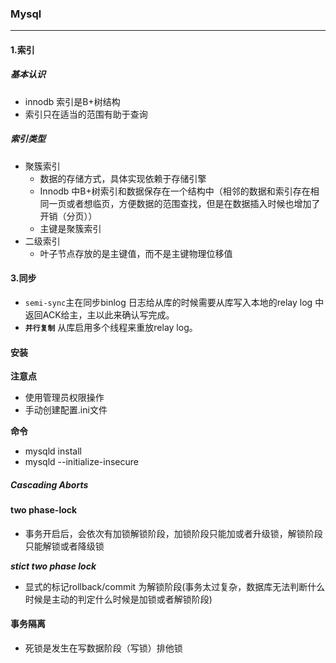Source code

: ### Mysql

------

#### 1.索引

##### 基本认识

* innodb 索引是B+树结构
* 索引只在适当的范围有助于查询

##### 索引类型

* 聚簇索引
  * 数据的存储方式，具体实现依赖于存储引擎
  * Innodb 中B+树索引和数据保存在一个结构中（相邻的数据和索引存在相同一页或者想临页，方便数据的范围查找，但是在数据插入时候也增加了开销（分页））
  * 主键是聚簇索引
* 二级索引
  * 叶子节点存放的是主键值，而不是主键物理位移值

#### 3.同步

* `semi-sync`主在同步binlog 日志给从库的时候需要从库写入本地的relay log 中返回ACK给主，主以此来确认写完成。
* **`并行复制`** 从库启用多个线程来重放relay log。

#### 安装

**注意点**

* 使用管理员权限操作
* 手动创建配置.ini文件

**命令**

* mysqld install
* mysqld --initialize-insecure

##### Cascading Aborts

#### two phase-lock

- 事务开启后，会依次有加锁解锁阶段，加锁阶段只能加或者升级锁，解锁阶段只能解锁或者降级锁

***stict two phase lock***

- 显式的标记rollback/commit 为解锁阶段(事务太过复杂，数据库无法判断什么时候是主动的判定什么时候是加锁或者解锁阶段)

#### 事务隔离

- 死锁是发生在写数据阶段（写锁）排他锁

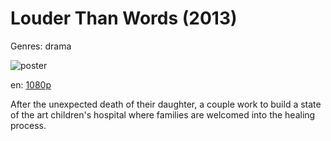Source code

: # Louder Than Words (2013)

Genres: drama

![poster](http://image.tmdb.org/t/p/w500/jrKiEOy9SppESwnvcld22pYS8vX.jpg)

en:
  [1080p](magnet:?xt=urn:btih:081cd135dc11be58db61b288051efb01c42be512&dn=Louder+Than+Words+%282013%29+1080p+BrRip+x264+-+YIFY&tr=udp%3A%2F%2Ftracker.openbittorrent.com%3A80%2Fannounce&tr=udp%3A%2F%2Fglotorrents.pw%3A6969%2Fannounce&tr=udp%3A%2F%2Ftracker.openbittorrent.com%3A80%2Fannounce&tr=udp%3A%2F%2Ftracker.opentrackr.org%3A1337%2Fannounce&tr=udp%3A%2F%2Fzer0day.to%3A1337%2Fannounce&tr=udp%3A%2F%2Ftracker.coppersurfer.tk%3A6969%2Fannounce)
  


After the unexpected death of their daughter, a couple work to build a state of the art children's hospital where families are welcomed into the healing process.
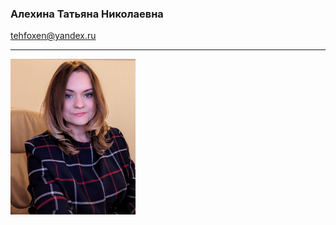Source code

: 
### Алехина Татьяна Николаевна
tehfoxen@yandex.ru

***

<img src="https://github.com/Tehfoxen2019/about/blob/c3e820e55a76af93712bc1ac8db8e95196866042/2.png" style="width: 200px;">



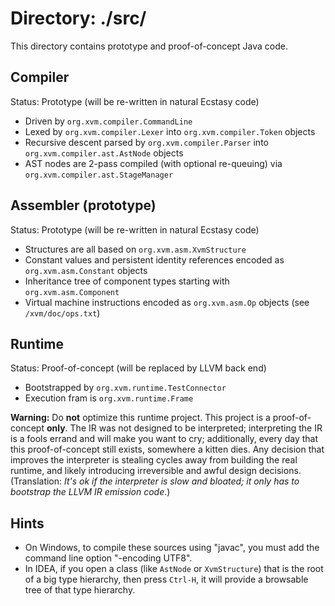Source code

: # Directory: ./src/ #

This directory contains prototype and proof-of-concept Java code.

## Compiler

Status: Prototype (will be re-written in natural Ecstasy code)

* Driven by `org.xvm.compiler.CommandLine`
* Lexed by `org.xvm.compiler.Lexer` into `org.xvm.compiler.Token` objects
* Recursive descent parsed by `org.xvm.compiler.Parser` into `org.xvm.compiler.ast.AstNode` objects
* AST nodes are 2-pass compiled (with optional re-queuing) via `org.xvm.compiler.ast.StageManager`

## Assembler (prototype)

Status: Prototype (will be re-written in natural Ecstasy code)

* Structures are all based on `org.xvm.asm.XvmStructure`
* Constant values and persistent identity references encoded as `org.xvm.asm.Constant` objects
* Inheritance tree of component types starting with `org.xvm.asm.Component`
* Virtual machine instructions encoded as `org.xvm.asm.Op` objects (see `/xvm/doc/ops.txt`)

## Runtime

Status: Proof-of-concept (will be replaced by LLVM back end)

* Bootstrapped by `org.xvm.runtime.TestConnector`
* Execution fram is `org.xvm.runtime.Frame`

**Warning:** Do **not** optimize this runtime project. This project is a proof-of-concept **only**. The IR was not designed to be interpreted; interpreting the IR is a fools errand and will make you want to cry; additionally, every day that this proof-of-concept still exists, somewhere a kitten dies. Any decision that improves the interpreter is stealing cycles away from building the real runtime, and likely introducing irreversible and awful design decisions. (Translation: _It's ok if the interpreter is slow and bloated; it only has to bootstrap the LLVM IR emission code_.)

## Hints

* On Windows, to compile these sources using "javac", you must add the command line option "-encoding UTF8".
* In IDEA, if you open a class (like `AstNode` or `XvmStructure`) that is the root of a big type hierarchy, then press `Ctrl-H`, it will provide a browsable tree of that type hierarchy.
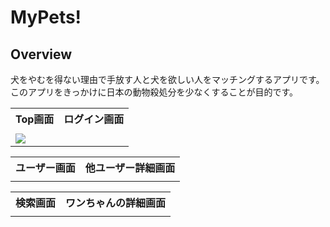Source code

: <h1>MyPets!</h1>

<h2>Overview</h2>

<p>犬をやむを得ない理由で手放す人と犬を欲しい人をマッチングするアプリです。<br/>
このアプリをきっかけに日本の動物殺処分を少なくすることが目的です。
</p>

<table>
<tr>
<th>Top画面</th>
<th>ログイン画面</th>
<!-- <th>ユーザー画面</th>
<th>他ユーザー詳細画面</th>
<th>検索画面</th>
<th>ワンちゃんの詳細画面</th> -->

</tr>

<tr>
<td><img　src="/Top画面 .png"></td>
</tr>

<tr>
<td><img src="/publi/"></td>
</tr>

</table>

<table>
<tr>
<th>ユーザー画面</th>
<th>他ユーザー詳細画面</th>

</tr>
<tr>
<td><img></td>
<td><img></td>
</tr>

</table>
<table>
<tr>

<th>検索画面</th>
<th>ワンちゃんの詳細画面</th>
</tr>

<tr>

<td><img></td>
<td><img></td>
</tr>
</table>
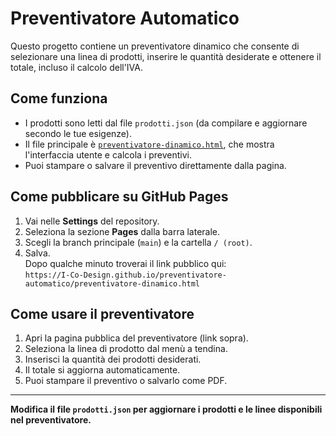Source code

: # Preventivatore Automatico

Questo progetto contiene un preventivatore dinamico che consente di selezionare una linea di prodotti, inserire le quantità desiderate e ottenere il totale, incluso il calcolo dell'IVA.

## Come funziona

- I prodotti sono letti dal file `prodotti.json` (da compilare e aggiornare secondo le tue esigenze).
- Il file principale è [`preventivatore-dinamico.html`](preventivatore-dinamico.html), che mostra l'interfaccia utente e calcola i preventivi.
- Puoi stampare o salvare il preventivo direttamente dalla pagina.

## Come pubblicare su GitHub Pages

1. Vai nelle **Settings** del repository.
2. Seleziona la sezione **Pages** dalla barra laterale.
3. Scegli la branch principale (`main`) e la cartella `/ (root)`.
4. Salva.  
   Dopo qualche minuto troverai il link pubblico qui:  
   `https://I-Co-Design.github.io/preventivatore-automatico/preventivatore-dinamico.html`

## Come usare il preventivatore

1. Apri la pagina pubblica del preventivatore (link sopra).
2. Seleziona la linea di prodotto dal menù a tendina.
3. Inserisci la quantità dei prodotti desiderati.
4. Il totale si aggiorna automaticamente.
5. Puoi stampare il preventivo o salvarlo come PDF.

---

**Modifica il file `prodotti.json` per aggiornare i prodotti e le linee disponibili nel preventivatore.**
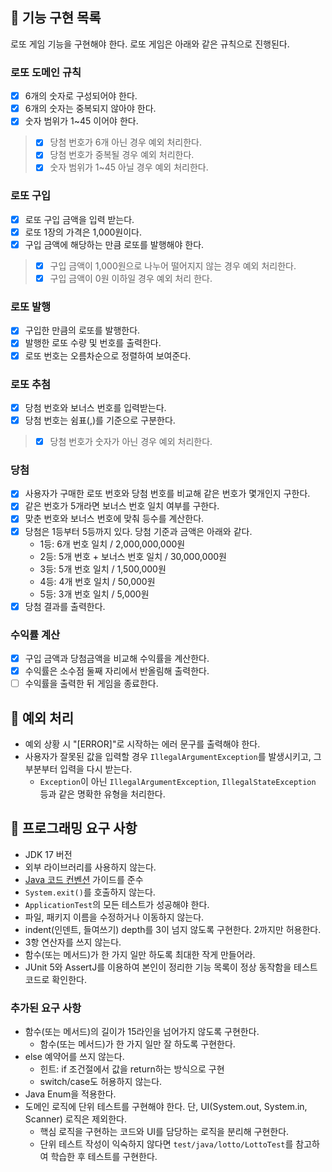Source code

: ## 🚀 기능 구현 목록

로또 게임 기능을 구현해야 한다. 로또 게임은 아래와 같은 규칙으로 진행된다.

### 로또 도메인 규칙

- [X] 6개의 숫자로 구성되어야 한다.
- [X] 6개의 숫자는 중복되지 않아야 한다.
- [X] 숫자 범위가 1~45 이어야 한다.

> - [X] 당첨 번호가 6개 아닌 경우 예외 처리한다.
> - [X] 당첨 번호가 중복될 경우 예외 처리한다.
> - [X] 숫자 범위가 1~45 아닐 경우 예외 처리한다.

### 로또 구입

- [X] 로또 구입 금액을 입력 받는다.
- [X] 로또 1장의 가격은 1,000원이다.
- [X] 구입 금액에 해당하는 만큼 로또를 발행해야 한다.

> - [X] 구입 금액이 1,000원으로 나누어 떨어지지 않는 경우 예외 처리한다.
> - [X] 구입 금액이 0원 이하일 경우 예외 처리 한다.

### 로또 발행

- [X] 구입한 만큼의 로또를 발행한다.
- [X] 발행한 로또 수량 및 번호를 출력한다.
- [X] 로또 번호는 오름차순으로 정렬하여 보여준다.

### 로또 추첨

- [X] 당첨 번호와 보너스 번호를 입력받는다.
- [X] 당첨 번호는 쉼표(,)를 기준으로 구분한다.

> - [X] 당첨 번호가 숫자가 아닌 경우 예외 처리한다.

### 당첨

- [X] 사용자가 구매한 로또 번호와 당첨 번호를 비교해 같은 번호가 몇개인지 구한다.
- [X] 같은 번호가 5개라면 보너스 번호 일치 여부를 구한다.
- [X] 맞춘 번호와 보너스 번호에 맞춰 등수를 계산한다.
- [X] 당첨은 1등부터 5등까지 있다. 당첨 기준과 금액은 아래와 같다.
    - 1등: 6개 번호 일치 / 2,000,000,000원
    - 2등: 5개 번호 + 보너스 번호 일치 / 30,000,000원
    - 3등: 5개 번호 일치 / 1,500,000원
    - 4등: 4개 번호 일치 / 50,000원
    - 5등: 3개 번호 일치 / 5,000원
- [X] 당첨 결과를 출력한다.

### 수익률 계산

- [X] 구입 금액과 당첨금액을 비교해 수익률을 계산한다.
- [X] 수익률은 소수점 둘째 자리에서 반올림해 출력한다.
- [ ] 수익률을 출력한 뒤 게임을 종료한다.

## 🚨 예외 처리

- 예외 상황 시 "[ERROR]"로 시작하는 에러 문구를 출력해야 한다.
- 사용자가 잘못된 값을 입력할 경우 `IllegalArgumentException`를 발생시키고, 그 부분부터 입력을 다시
  받는다.
    - `Exception`이 아닌 `IllegalArgumentException`, `IllegalStateException` 등과 같은 명확한 유형을 처리한다.

## 🎯 프로그래밍 요구 사항

- JDK 17 버전
- 외부 라이브러리를 사용하지 않는다.
- [Java 코드 컨벤션](https://github.com/woowacourse/woowacourse-docs/tree/master/styleguide/java) 가이드를
  준수
- `System.exit()`를 호출하지 않는다.
- `ApplicationTest`의 모든 테스트가 성공해야 한다.
- 파일, 패키지 이름을 수정하거나 이동하지 않는다.
- indent(인덴트, 들여쓰기) depth를 3이 넘지 않도록 구현한다. 2까지만 허용한다.
- 3항 연산자를 쓰지 않는다.
- 함수(또는 메서드)가 한 가지 일만 하도록 최대한 작게 만들어라.
- JUnit 5와 AssertJ를 이용하여 본인이 정리한 기능 목록이 정상 동작함을 테스트 코드로 확인한다.

### 추가된 요구 사항

- 함수(또는 메서드)의 길이가 15라인을 넘어가지 않도록 구현한다.
    - 함수(또는 메서드)가 한 가지 일만 잘 하도록 구현한다.
- else 예약어를 쓰지 않는다.
    - 힌트: if 조건절에서 값을 return하는 방식으로 구현
    - switch/case도 허용하지 않는다.
- Java Enum을 적용한다.
- 도메인 로직에 단위 테스트를 구현해야 한다. 단, UI(System.out, System.in, Scanner) 로직은 제외한다.
    - 핵심 로직을 구현하는 코드와 UI를 담당하는 로직을 분리해 구현한다.
    - 단위 테스트 작성이 익숙하지 않다면 `test/java/lotto/LottoTest`를 참고하여 학습한 후 테스트를 구현한다.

> **WHAT THE EXERCISE ASKS**:
Reproduce exactly the lines above from the line with "3. Scegli la" to the line with "3. Inserisci la", including both, and add nothing.

> **ANSWER SPACE**:
3. Scegli la branch principale (`main`) e la cartella `/ (root)`.
4. Salva.  
   Dopo qualche minuto troverai il link pubblico qui:  
   `https://I-Co-Design.github.io/preventivatore-automatico/preventivatore-dinamico.html`

## Come usare il preventivatore

1. Apri la pagina pubblica del preventivatore (link sopra).
2. Seleziona la linea di prodotto dal menù a tendina.
3. Inserisci la quantità dei prodotti desiderati.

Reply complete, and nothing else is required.